◆ **PROVIDED RECORDS**
※

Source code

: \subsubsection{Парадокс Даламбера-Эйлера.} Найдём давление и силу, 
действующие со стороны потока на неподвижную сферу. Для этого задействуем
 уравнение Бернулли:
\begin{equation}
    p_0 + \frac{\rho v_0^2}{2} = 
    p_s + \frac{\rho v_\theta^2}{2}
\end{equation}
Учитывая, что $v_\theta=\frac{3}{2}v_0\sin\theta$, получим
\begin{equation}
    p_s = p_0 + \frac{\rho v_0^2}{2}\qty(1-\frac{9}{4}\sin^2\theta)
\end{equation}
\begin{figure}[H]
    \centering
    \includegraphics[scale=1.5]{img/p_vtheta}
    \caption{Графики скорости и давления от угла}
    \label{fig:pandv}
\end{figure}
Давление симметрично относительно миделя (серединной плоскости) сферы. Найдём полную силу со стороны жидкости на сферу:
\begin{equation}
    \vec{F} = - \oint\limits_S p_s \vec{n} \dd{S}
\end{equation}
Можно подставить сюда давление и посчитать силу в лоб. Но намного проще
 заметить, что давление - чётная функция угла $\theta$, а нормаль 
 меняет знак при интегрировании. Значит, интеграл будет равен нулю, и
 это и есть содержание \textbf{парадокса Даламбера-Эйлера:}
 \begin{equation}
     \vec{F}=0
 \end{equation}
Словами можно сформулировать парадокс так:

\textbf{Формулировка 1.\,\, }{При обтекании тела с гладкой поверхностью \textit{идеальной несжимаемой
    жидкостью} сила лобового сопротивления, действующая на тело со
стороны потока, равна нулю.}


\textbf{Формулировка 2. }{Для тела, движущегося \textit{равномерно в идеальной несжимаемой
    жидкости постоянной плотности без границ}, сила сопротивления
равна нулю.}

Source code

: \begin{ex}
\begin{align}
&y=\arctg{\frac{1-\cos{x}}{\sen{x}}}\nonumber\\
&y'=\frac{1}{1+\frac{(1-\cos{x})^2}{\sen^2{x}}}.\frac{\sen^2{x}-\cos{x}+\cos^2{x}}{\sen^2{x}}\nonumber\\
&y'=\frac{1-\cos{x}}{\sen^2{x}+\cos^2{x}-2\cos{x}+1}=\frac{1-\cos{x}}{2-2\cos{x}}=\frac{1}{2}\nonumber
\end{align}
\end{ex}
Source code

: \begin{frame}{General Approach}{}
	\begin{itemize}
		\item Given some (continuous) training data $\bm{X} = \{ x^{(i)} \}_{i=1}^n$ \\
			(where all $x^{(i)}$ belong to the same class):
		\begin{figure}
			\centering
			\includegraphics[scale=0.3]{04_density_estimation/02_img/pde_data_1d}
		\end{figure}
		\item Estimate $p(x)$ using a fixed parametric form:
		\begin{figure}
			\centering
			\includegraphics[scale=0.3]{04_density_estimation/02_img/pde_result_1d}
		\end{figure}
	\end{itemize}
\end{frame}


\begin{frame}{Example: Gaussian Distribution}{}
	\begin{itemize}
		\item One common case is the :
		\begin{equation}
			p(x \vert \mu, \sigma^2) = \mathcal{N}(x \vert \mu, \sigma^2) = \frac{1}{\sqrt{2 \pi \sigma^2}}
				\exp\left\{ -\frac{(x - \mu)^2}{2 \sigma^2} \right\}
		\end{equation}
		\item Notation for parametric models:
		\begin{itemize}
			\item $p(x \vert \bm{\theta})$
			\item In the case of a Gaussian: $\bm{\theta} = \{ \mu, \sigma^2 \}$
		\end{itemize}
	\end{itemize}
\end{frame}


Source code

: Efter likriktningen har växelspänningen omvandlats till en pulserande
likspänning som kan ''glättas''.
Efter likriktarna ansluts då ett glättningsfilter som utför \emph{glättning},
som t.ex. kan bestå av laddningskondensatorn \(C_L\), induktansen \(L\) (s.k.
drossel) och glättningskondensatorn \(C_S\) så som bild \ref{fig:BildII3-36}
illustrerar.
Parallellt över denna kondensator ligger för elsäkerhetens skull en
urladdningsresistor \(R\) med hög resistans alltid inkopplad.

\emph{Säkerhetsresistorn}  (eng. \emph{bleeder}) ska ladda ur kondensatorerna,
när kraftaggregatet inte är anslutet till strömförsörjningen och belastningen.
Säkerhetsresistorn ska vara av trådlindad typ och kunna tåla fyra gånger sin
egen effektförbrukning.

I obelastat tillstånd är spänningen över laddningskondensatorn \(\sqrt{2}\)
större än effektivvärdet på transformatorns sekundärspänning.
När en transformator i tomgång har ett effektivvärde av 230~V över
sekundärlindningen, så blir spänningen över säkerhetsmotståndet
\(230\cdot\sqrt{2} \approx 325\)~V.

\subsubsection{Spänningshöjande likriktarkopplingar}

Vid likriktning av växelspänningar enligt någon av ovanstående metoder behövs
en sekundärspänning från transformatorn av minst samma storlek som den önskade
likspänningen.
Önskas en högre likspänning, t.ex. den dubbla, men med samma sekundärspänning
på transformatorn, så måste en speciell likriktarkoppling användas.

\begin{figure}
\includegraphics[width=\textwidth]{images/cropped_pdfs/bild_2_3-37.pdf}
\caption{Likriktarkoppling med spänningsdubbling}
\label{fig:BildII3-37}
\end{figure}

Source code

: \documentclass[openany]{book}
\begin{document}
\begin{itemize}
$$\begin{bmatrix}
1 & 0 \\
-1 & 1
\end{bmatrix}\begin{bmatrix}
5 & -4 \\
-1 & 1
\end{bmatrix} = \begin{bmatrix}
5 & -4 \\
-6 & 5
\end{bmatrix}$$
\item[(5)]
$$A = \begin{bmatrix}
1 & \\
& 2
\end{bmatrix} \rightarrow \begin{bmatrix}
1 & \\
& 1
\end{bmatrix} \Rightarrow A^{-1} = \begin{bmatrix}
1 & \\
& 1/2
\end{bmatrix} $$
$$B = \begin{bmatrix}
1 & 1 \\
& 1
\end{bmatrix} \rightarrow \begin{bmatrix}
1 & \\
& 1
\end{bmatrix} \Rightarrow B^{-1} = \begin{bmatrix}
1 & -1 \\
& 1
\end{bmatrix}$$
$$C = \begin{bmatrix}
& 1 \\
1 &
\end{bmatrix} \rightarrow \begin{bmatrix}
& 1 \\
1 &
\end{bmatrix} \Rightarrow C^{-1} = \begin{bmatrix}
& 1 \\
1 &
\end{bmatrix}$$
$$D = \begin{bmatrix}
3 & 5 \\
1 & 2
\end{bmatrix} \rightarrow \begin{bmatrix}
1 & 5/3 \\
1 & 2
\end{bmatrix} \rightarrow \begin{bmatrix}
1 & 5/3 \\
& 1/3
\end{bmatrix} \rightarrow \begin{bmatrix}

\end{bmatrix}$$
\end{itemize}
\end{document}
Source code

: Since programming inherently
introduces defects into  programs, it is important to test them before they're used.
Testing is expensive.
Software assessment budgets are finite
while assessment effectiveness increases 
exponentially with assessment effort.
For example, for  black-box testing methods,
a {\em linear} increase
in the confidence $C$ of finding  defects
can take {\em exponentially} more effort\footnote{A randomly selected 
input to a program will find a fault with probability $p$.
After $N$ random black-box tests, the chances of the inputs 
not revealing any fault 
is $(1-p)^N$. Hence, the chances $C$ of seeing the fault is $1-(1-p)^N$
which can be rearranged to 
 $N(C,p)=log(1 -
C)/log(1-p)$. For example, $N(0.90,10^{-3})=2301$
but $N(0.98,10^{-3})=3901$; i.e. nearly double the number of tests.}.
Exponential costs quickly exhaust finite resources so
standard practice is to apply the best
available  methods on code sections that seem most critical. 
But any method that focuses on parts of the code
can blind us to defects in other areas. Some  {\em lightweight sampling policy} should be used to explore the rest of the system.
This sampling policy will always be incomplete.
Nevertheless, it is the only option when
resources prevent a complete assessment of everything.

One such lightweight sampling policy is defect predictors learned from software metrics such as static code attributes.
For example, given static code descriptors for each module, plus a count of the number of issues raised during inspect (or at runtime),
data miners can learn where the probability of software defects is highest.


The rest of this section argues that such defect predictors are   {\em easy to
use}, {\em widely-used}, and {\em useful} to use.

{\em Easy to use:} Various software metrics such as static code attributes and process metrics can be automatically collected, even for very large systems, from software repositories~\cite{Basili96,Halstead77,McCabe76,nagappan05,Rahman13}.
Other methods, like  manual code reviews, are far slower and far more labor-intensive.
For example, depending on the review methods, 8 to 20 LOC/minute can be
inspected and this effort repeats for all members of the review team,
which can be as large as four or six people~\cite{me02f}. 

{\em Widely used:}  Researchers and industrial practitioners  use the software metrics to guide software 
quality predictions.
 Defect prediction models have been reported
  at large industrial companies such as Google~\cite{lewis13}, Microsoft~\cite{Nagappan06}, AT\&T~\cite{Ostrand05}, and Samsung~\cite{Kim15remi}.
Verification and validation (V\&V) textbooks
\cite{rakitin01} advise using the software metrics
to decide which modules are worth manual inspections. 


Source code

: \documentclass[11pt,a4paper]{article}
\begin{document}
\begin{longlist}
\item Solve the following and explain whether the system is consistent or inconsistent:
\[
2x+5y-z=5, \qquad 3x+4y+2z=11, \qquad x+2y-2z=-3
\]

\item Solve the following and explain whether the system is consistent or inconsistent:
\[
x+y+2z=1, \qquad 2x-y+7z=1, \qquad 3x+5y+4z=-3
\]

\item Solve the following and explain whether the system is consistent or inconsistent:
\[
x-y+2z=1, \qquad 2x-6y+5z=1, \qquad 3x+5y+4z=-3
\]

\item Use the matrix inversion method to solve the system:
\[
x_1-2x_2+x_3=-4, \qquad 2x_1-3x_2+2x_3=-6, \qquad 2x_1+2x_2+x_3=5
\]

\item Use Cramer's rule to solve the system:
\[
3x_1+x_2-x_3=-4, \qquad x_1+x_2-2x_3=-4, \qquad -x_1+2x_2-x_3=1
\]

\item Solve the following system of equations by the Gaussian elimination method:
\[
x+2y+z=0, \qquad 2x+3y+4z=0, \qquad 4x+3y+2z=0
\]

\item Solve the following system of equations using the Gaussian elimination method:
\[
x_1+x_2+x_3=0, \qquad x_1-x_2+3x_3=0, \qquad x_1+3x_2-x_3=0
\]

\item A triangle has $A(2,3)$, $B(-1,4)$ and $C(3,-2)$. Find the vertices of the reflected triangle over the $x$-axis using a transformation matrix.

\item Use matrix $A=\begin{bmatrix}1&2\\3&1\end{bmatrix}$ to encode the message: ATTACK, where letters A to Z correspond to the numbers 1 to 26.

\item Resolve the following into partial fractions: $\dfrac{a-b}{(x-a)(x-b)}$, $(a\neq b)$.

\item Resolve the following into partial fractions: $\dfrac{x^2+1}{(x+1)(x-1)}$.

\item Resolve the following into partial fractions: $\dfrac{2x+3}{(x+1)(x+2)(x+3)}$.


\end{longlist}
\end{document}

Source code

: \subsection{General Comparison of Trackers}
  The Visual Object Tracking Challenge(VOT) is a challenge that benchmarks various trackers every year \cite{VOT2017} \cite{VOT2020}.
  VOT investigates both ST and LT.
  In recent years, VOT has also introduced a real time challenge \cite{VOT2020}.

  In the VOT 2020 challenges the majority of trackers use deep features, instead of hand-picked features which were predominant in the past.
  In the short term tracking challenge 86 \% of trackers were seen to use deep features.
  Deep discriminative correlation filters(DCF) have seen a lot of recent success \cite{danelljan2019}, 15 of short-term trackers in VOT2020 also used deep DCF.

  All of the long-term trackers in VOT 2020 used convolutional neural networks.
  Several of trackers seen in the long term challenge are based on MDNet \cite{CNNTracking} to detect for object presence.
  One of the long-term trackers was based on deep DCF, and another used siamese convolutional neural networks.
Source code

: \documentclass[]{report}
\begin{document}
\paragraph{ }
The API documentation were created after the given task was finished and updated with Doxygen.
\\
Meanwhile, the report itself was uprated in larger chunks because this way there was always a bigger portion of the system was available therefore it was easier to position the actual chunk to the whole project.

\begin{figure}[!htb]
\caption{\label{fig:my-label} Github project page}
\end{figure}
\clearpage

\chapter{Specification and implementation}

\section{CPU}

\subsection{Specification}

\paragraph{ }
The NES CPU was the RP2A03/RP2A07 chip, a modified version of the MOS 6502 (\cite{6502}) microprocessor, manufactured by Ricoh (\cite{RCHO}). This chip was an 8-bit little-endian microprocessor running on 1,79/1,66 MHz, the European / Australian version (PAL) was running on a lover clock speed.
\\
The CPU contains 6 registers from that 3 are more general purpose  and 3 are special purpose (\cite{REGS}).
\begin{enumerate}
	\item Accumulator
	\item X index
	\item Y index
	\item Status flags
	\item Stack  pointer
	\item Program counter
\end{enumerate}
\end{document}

※

◆ **PROBLEM STATEMENT**
Your answer should be the lines of the listing above between the line holding "urladdningsresistor \(R\) med" and the line holding "När en transformator", inclusive, restated word for word and alone.

◆ **RESPONSE TO THIS EXERCISE**
urladdningsresistor \(R\) med hög resistans alltid inkopplad.

\emph{Säkerhetsresistorn}  (eng. \emph{bleeder}) ska ladda ur kondensatorerna,
när kraftaggregatet inte är anslutet till strömförsörjningen och belastningen.
Säkerhetsresistorn ska vara av trådlindad typ och kunna tåla fyra gånger sin
egen effektförbrukning.

I obelastat tillstånd är spänningen över laddningskondensatorn \(\sqrt{2}\)
större än effektivvärdet på transformatorns sekundärspänning.
När en transformator i tomgång har ett effektivvärde av 230~V över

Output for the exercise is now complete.